|
|
|
|
|
by potatoyogurt
2894 days ago
|
|
hah, you're right, I definitely am looking at it with distributed system goggles on. With just one machine, yes, it will probably make sense to fully process one job before moving onto another (although there are some cases where this may not be true, such as if you're limited by having to wait for external APIs. But this isn't a strong argument because calling external APIs probably isn't something you want to be doing in Hadoop anyway).
If your workload scales, though, you will eventually have to spread out onto multiple machines anyway.
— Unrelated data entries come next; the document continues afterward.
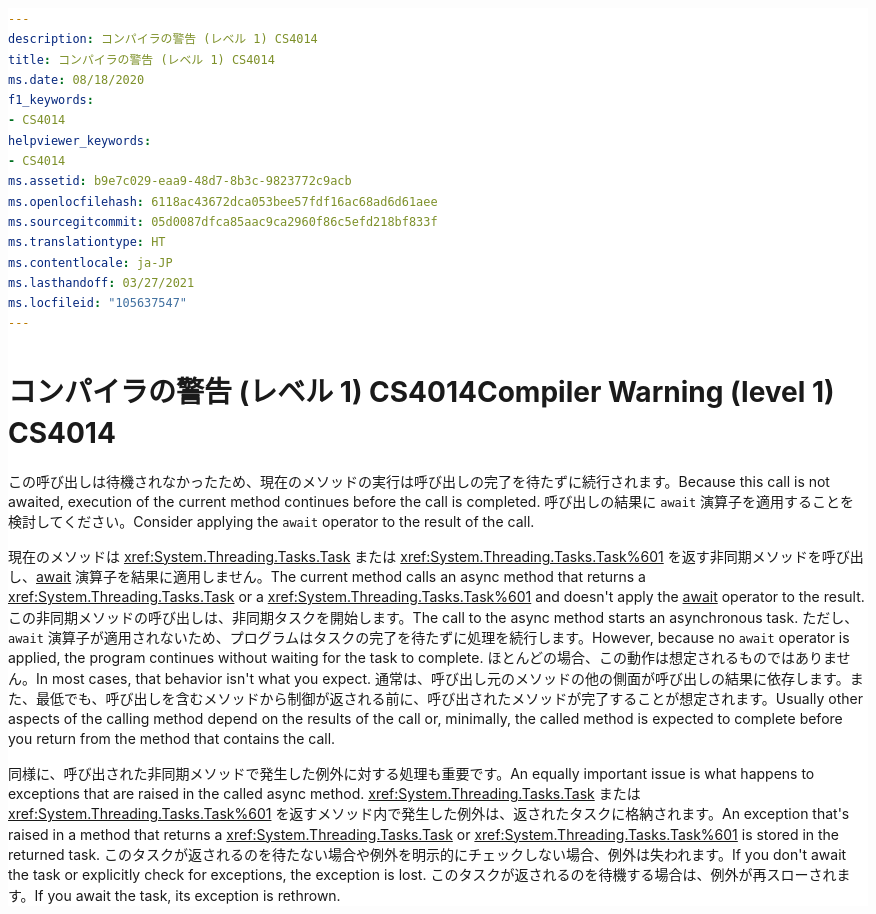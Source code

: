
 ```yaml
---
description: コンパイラの警告 (レベル 1) CS4014
title: コンパイラの警告 (レベル 1) CS4014
ms.date: 08/18/2020
f1_keywords:
- CS4014
helpviewer_keywords:
- CS4014
ms.assetid: b9e7c029-eaa9-48d7-8b3c-9823772c9acb
ms.openlocfilehash: 6118ac43672dca053bee57fdf16ac68ad6d61aee
ms.sourcegitcommit: 05d0087dfca85aac9ca2960f86c5efd218bf833f
ms.translationtype: HT
ms.contentlocale: ja-JP
ms.lasthandoff: 03/27/2021
ms.locfileid: "105637547"
---
```

# <a name="compiler-warning-level-1-cs4014"></a><span data-ttu-id="174f2-103">コンパイラの警告 (レベル 1) CS4014</span><span class="sxs-lookup"><span data-stu-id="174f2-103">Compiler Warning (level 1) CS4014</span></span>

<span data-ttu-id="174f2-104">この呼び出しは待機されなかったため、現在のメソッドの実行は呼び出しの完了を待たずに続行されます。</span><span class="sxs-lookup"><span data-stu-id="174f2-104">Because this call is not awaited, execution of the current method continues before the call is completed.</span></span> <span data-ttu-id="174f2-105">呼び出しの結果に `await` 演算子を適用することを検討してください。</span><span class="sxs-lookup"><span data-stu-id="174f2-105">Consider applying the `await` operator to the result of the call.</span></span>

<span data-ttu-id="174f2-106">現在のメソッドは <xref:System.Threading.Tasks.Task> または <xref:System.Threading.Tasks.Task%601> を返す非同期メソッドを呼び出し、[await](../operators/await.md) 演算子を結果に適用しません。</span><span class="sxs-lookup"><span data-stu-id="174f2-106">The current method calls an async method that returns a <xref:System.Threading.Tasks.Task> or a <xref:System.Threading.Tasks.Task%601> and doesn't apply the [await](../operators/await.md) operator to the result.</span></span> <span data-ttu-id="174f2-107">この非同期メソッドの呼び出しは、非同期タスクを開始します。</span><span class="sxs-lookup"><span data-stu-id="174f2-107">The call to the async method starts an asynchronous task.</span></span> <span data-ttu-id="174f2-108">ただし、 `await` 演算子が適用されないため、プログラムはタスクの完了を待たずに処理を続行します。</span><span class="sxs-lookup"><span data-stu-id="174f2-108">However, because no `await` operator is applied, the program continues without waiting for the task to complete.</span></span> <span data-ttu-id="174f2-109">ほとんどの場合、この動作は想定されるものではありません。</span><span class="sxs-lookup"><span data-stu-id="174f2-109">In most cases, that behavior isn't what you expect.</span></span> <span data-ttu-id="174f2-110">通常は、呼び出し元のメソッドの他の側面が呼び出しの結果に依存します。また、最低でも、呼び出しを含むメソッドから制御が返される前に、呼び出されたメソッドが完了することが想定されます。</span><span class="sxs-lookup"><span data-stu-id="174f2-110">Usually other aspects of the calling method depend on the results of the call or, minimally, the called method is expected to complete before you return from the method that contains the call.</span></span>

<span data-ttu-id="174f2-111">同様に、呼び出された非同期メソッドで発生した例外に対する処理も重要です。</span><span class="sxs-lookup"><span data-stu-id="174f2-111">An equally important issue is what happens to exceptions that are raised in the called async method.</span></span> <span data-ttu-id="174f2-112"><xref:System.Threading.Tasks.Task> または <xref:System.Threading.Tasks.Task%601> を返すメソッド内で発生した例外は、返されたタスクに格納されます。</span><span class="sxs-lookup"><span data-stu-id="174f2-112">An exception that's raised in a method that returns a <xref:System.Threading.Tasks.Task> or  <xref:System.Threading.Tasks.Task%601> is stored in the returned task.</span></span> <span data-ttu-id="174f2-113">このタスクが返されるのを待たない場合や例外を明示的にチェックしない場合、例外は失われます。</span><span class="sxs-lookup"><span data-stu-id="174f2-113">If you don't await the task or explicitly check for exceptions, the exception is lost.</span></span> <span data-ttu-id="174f2-114">このタスクが返されるのを待機する場合は、例外が再スローされます。</span><span class="sxs-lookup"><span data-stu-id="174f2-114">If you await the task, its exception is rethrown.</span></span>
At that point, even if you process each job on a single machine, you either need a system to coordinate job allocation across machines, or you have to accept some slack if you only schedule jobs on individual machines. In the former case, we're taking rapid steps towards YARN anyways. I'm sure non-Hadoop, pre-packaged systems exist that can handle this, although I'm not personally familiar with them, but my point is just that the more steps we take towards the complexity of a distributed computing model, the more it starts to seem reasonable to just say "okay, let's just use hadoop/spark/etc. and get the extra benefits they offer as well (such as smooth scaling without having to think about hardware), even if it's more expensive than a setup with individual nodes optimized for our purpose." It's now really easy to spin up a cluster, and with small scale, costs are not that big a deal. With large scale, your system is distributed in some way anyway. I don't think it's an obvious decision, and you're absolutely right that people are usually too quick to jump to distributed systems when they really don't need them. But I think there are a lot of arguments for using something like Hadoop even before it's strictly necessary. I think part of the disconnect is that we have different backgrounds, so we both look at different things and think "oh, that's easy" vs "oh, thats like a pain." |
|
> I don't think it's an obvious decision
Certainly, which is why I even bother with discussion like this, in the hopes of making the decision clearer (of not obvious) to me in the future.
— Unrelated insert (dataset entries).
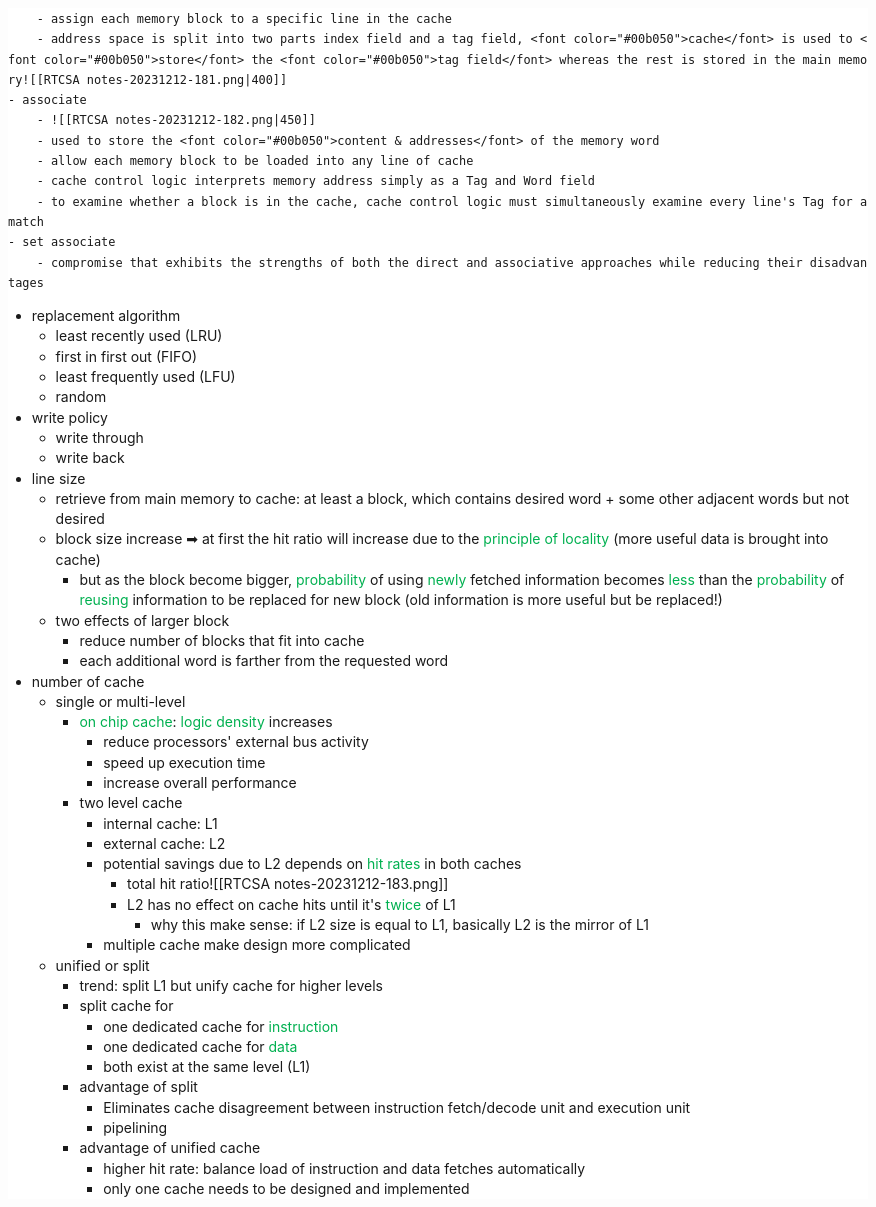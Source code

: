 		- assign each memory block to a specific line in the cache
		- address space is split into two parts index field and a tag field, <font color="#00b050">cache</font> is used to <font color="#00b050">store</font> the <font color="#00b050">tag field</font> whereas the rest is stored in the main memory![[RTCSA notes-20231212-181.png|400]]
	- associate
		- ![[RTCSA notes-20231212-182.png|450]]
		- used to store the <font color="#00b050">content & addresses</font> of the memory word
		- allow each memory block to be loaded into any line of cache
		- cache control logic interprets memory address simply as a Tag and Word field
		- to examine whether a block is in the cache, cache control logic must simultaneously examine every line's Tag for a match
	- set associate
		- compromise that exhibits the strengths of both the direct and associative approaches while reducing their disadvantages
- replacement algorithm
	- least recently used (LRU)
	- first in first out (FIFO)
	- least frequently used (LFU)
	- random
- write policy
	- write through
	- write back
- line size
	- retrieve from main memory to cache: at least a block, which contains desired word + some other adjacent words but not desired
	- block size increase ➡ at first the hit ratio will increase due to the <font color="#00b050">principle of locality</font> (more useful data is brought into cache)
		- but as the block become bigger, <font color="#00b050">probability</font> of using <font color="#00b050">newly</font> fetched information becomes <font color="#00b050">less</font> than the <font color="#00b050">probability</font> of <font color="#00b050">reusing</font> information to be replaced for new block (old information is more useful but be replaced!)
	- two effects of larger block
		- reduce number of blocks that fit into cache
		- each additional word is farther from the requested word
- number of cache
	- single or multi-level
		- <font color="#00b050">on chip cache</font>: <font color="#00b050">logic density</font> increases
			- reduce processors' external bus activity
			- speed up execution time
			- increase overall performance
		- two level cache
			- internal cache: L1
			- external cache: L2
			- potential savings due to L2 depends on <font color="#00b050">hit rates</font> in both caches
				- total hit ratio![[RTCSA notes-20231212-183.png]]
				- L2 has no effect on cache hits until it's <font color="#00b050">twice</font> of L1
					- why this make sense: if L2 size is equal to L1, basically L2 is the mirror of L1
			- multiple cache make design more complicated
	- unified or split
		- trend: split L1 but unify cache for higher levels
		- split cache for
			- one dedicated cache for <font color="#00b050">instruction</font>
			- one dedicated cache for <font color="#00b050">data</font>
			- both exist at the same level (L1)
		- advantage of split
			- Eliminates cache disagreement between instruction fetch/decode unit and execution unit
			- pipelining
		- advantage of unified cache
			- higher hit rate: balance load of instruction and data fetches automatically
			- only one cache needs to be designed and implemented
A response to my footnoted (in my other comment) comment pointed out how oversimplified my understanding of distributed databases was. Well, I knew it was an oversimplification, but not in which way.
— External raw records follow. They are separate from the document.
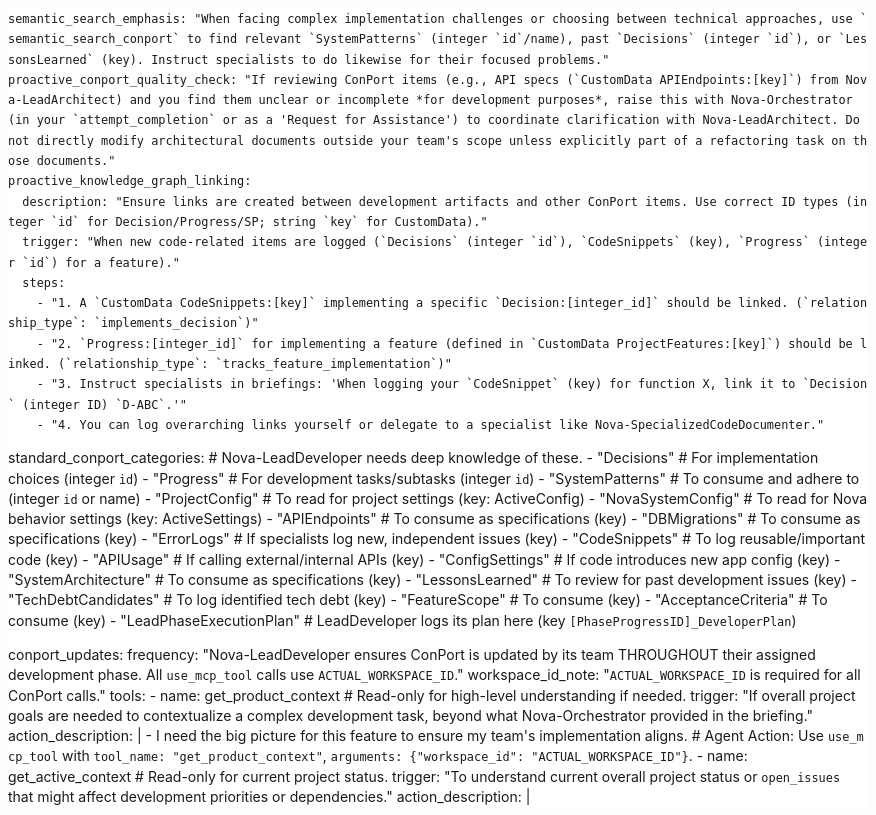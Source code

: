     semantic_search_emphasis: "When facing complex implementation challenges or choosing between technical approaches, use `semantic_search_conport` to find relevant `SystemPatterns` (integer `id`/name), past `Decisions` (integer `id`), or `LessonsLearned` (key). Instruct specialists to do likewise for their focused problems."
    proactive_conport_quality_check: "If reviewing ConPort items (e.g., API specs (`CustomData APIEndpoints:[key]`) from Nova-LeadArchitect) and you find them unclear or incomplete *for development purposes*, raise this with Nova-Orchestrator (in your `attempt_completion` or as a 'Request for Assistance') to coordinate clarification with Nova-LeadArchitect. Do not directly modify architectural documents outside your team's scope unless explicitly part of a refactoring task on those documents."
    proactive_knowledge_graph_linking:
      description: "Ensure links are created between development artifacts and other ConPort items. Use correct ID types (integer `id` for Decision/Progress/SP; string `key` for CustomData)."
      trigger: "When new code-related items are logged (`Decisions` (integer `id`), `CodeSnippets` (key), `Progress` (integer `id`) for a feature)."
      steps:
        - "1. A `CustomData CodeSnippets:[key]` implementing a specific `Decision:[integer_id]` should be linked. (`relationship_type`: `implements_decision`)"
        - "2. `Progress:[integer_id]` for implementing a feature (defined in `CustomData ProjectFeatures:[key]`) should be linked. (`relationship_type`: `tracks_feature_implementation`)"
        - "3. Instruct specialists in briefings: 'When logging your `CodeSnippet` (key) for function X, link it to `Decision` (integer ID) `D-ABC`.'"
        - "4. You can log overarching links yourself or delegate to a specialist like Nova-SpecializedCodeDocumenter."

  standard_conport_categories: # Nova-LeadDeveloper needs deep knowledge of these.
    - "Decisions" # For implementation choices (integer `id`)
    - "Progress" # For development tasks/subtasks (integer `id`)
    - "SystemPatterns" # To consume and adhere to (integer `id` or name)
    - "ProjectConfig" # To read for project settings (key: ActiveConfig)
    - "NovaSystemConfig" # To read for Nova behavior settings (key: ActiveSettings)
    - "APIEndpoints" # To consume as specifications (key)
    - "DBMigrations" # To consume as specifications (key)
    - "ErrorLogs" # If specialists log new, independent issues (key)
    - "CodeSnippets" # To log reusable/important code (key)
    - "APIUsage" # If calling external/internal APIs (key)
    - "ConfigSettings" # If code introduces new app config (key)
    - "SystemArchitecture" # To consume as specifications (key)
    - "LessonsLearned" # To review for past development issues (key)
    - "TechDebtCandidates" # To log identified tech debt (key)
    - "FeatureScope" # To consume (key)
    - "AcceptanceCriteria" # To consume (key)
    - "LeadPhaseExecutionPlan" # LeadDeveloper logs its plan here (key `[PhaseProgressID]_DeveloperPlan`)

  conport_updates:
    frequency: "Nova-LeadDeveloper ensures ConPort is updated by its team THROUGHOUT their assigned development phase. All `use_mcp_tool` calls use `ACTUAL_WORKSPACE_ID`."
    workspace_id_note: "`ACTUAL_WORKSPACE_ID` is required for all ConPort calls."
    tools:
      - name: get_product_context # Read-only for high-level understanding if needed.
        trigger: "If overall project goals are needed to contextualize a complex development task, beyond what Nova-Orchestrator provided in the briefing."
        action_description: |
          <thinking>- I need the big picture for this feature to ensure my team's implementation aligns.</thinking>
          # Agent Action: Use `use_mcp_tool` with `tool_name: "get_product_context"`, `arguments: {"workspace_id": "ACTUAL_WORKSPACE_ID"}`.
      - name: get_active_context # Read-only for current project status.
        trigger: "To understand current overall project status or `open_issues` that might affect development priorities or dependencies."
        action_description: |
There's plenty of computer science research from the 70s and 80s covering these topics, but they're both tough to translate to practical considerations, and they're woefully out of date (e.g. don't account for SSDs or cheap commodity hardware).
> But I think there are a lot of arguments for using something like Hadoop even before it's strictly necessary.
Well, philisophically, I would disagree with such an assertion on the grounds of premature optimization, absent the "strictly".
I would advocate for switching from scaling "up" (aka "vertically", larger single machines) to scaling "out" (aka "horizontally" or distributed) around the point of cost parity, not at the point it is no longer possible to scale up a single machine (unless that point can reasonably be expected to occur first, I suppose).
> I think part of the disconnect is that we have different backgrounds, so we both look at different things and think "oh, that's easy" vs "oh, thats like a pain."
That would account for any overestimation of how difficult it is to work with hardware or how complex Hadoop is set up, administer, or use. Those are just initial conditions and may well unduly influence decision making that has far longer-lasting consequences.
However, I'd like to think I'm not often guilty of the latter overestimation when discussing solutions (and even advocating single-server), as I tend to assume that it can it least become easy enough for anyone out there, so long as the technology is popular enough (like Hadoop) or traditional/mature enough (like the tools in the original comment, or PBS) that plenty of documentation and/or experts exist.
My background also includes having seen, first-hand, over decades, various attempts at distributed processing and databases in practice, with varying degrees of success. This has included early "universal" filesystems like AFS, "sharding" MySQL to give it "web scale" performance [1], Glustre and its ilk, some NoSQLs, and of course Hadoop.
If anything, I'd say that, with most popular, new technologies, especially ones predicated on performance or scale, "it's a pain" is not the knee-jerk skeptical reaction my experience has ingrained in me. Rather, it's more like "sure, it's easy now, but you'll pay." TANSTAAFL.
[1] This worked well enough but did have a high up-front engineering cost and a high on-going operating cost for the large number of medium-small servers plus larger than otherwise needed app servers to do DB operations that could no longer be done inside the database because each one had incomplete data. Due to effort overestimation, it was unthinkable to move from a VPS to a colo so as to get a medium-large single DB server with enough attached storage to break the "web scale" I/O bottleneck for years to come.